● Work to be completed:
Given the entries that follow, write out exactly the lines starting at the one containing "to do C-a I" and ending at the one containing "common thing and Esc-b f is a pain", both ends included, and only those.

··· Extracted information ···

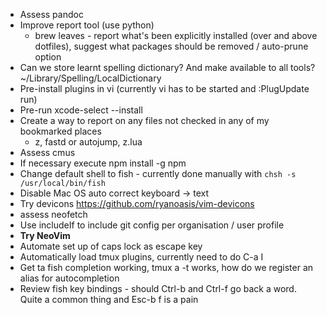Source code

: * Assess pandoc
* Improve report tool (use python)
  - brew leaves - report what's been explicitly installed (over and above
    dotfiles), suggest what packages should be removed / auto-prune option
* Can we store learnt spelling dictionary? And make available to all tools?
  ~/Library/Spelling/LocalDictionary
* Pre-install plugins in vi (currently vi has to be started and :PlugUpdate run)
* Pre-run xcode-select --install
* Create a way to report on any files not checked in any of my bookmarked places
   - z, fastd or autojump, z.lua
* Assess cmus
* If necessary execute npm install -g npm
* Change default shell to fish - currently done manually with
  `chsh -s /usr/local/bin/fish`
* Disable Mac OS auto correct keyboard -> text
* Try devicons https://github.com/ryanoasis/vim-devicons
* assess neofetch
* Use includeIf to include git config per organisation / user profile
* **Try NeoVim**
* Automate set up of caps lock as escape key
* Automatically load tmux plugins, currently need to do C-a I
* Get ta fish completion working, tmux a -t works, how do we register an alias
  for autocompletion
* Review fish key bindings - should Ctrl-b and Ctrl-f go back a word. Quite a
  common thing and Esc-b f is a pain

···
··· Extracted information ···

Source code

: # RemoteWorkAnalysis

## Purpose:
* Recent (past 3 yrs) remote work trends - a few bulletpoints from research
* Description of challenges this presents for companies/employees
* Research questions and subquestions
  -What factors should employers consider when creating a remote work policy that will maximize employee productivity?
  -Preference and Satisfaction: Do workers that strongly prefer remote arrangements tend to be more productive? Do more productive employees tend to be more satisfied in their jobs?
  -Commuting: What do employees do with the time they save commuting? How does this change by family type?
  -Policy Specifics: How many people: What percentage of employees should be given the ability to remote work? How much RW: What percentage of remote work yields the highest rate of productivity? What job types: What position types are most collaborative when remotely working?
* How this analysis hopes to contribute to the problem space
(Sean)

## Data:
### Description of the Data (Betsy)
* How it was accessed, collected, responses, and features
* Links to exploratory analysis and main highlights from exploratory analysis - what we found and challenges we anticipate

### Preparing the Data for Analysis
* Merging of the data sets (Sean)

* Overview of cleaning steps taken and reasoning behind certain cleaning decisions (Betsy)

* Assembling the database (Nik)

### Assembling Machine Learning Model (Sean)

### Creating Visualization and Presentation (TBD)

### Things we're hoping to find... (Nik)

···

● Answer to this exercise:
* Automatically load tmux plugins, currently need to do C-a I
* Get ta fish completion working, tmux a -t works, how do we register an alias
  for autocompletion
* Review fish key bindings - should Ctrl-b and Ctrl-f go back a word. Quite a
  common thing and Esc-b f is a pain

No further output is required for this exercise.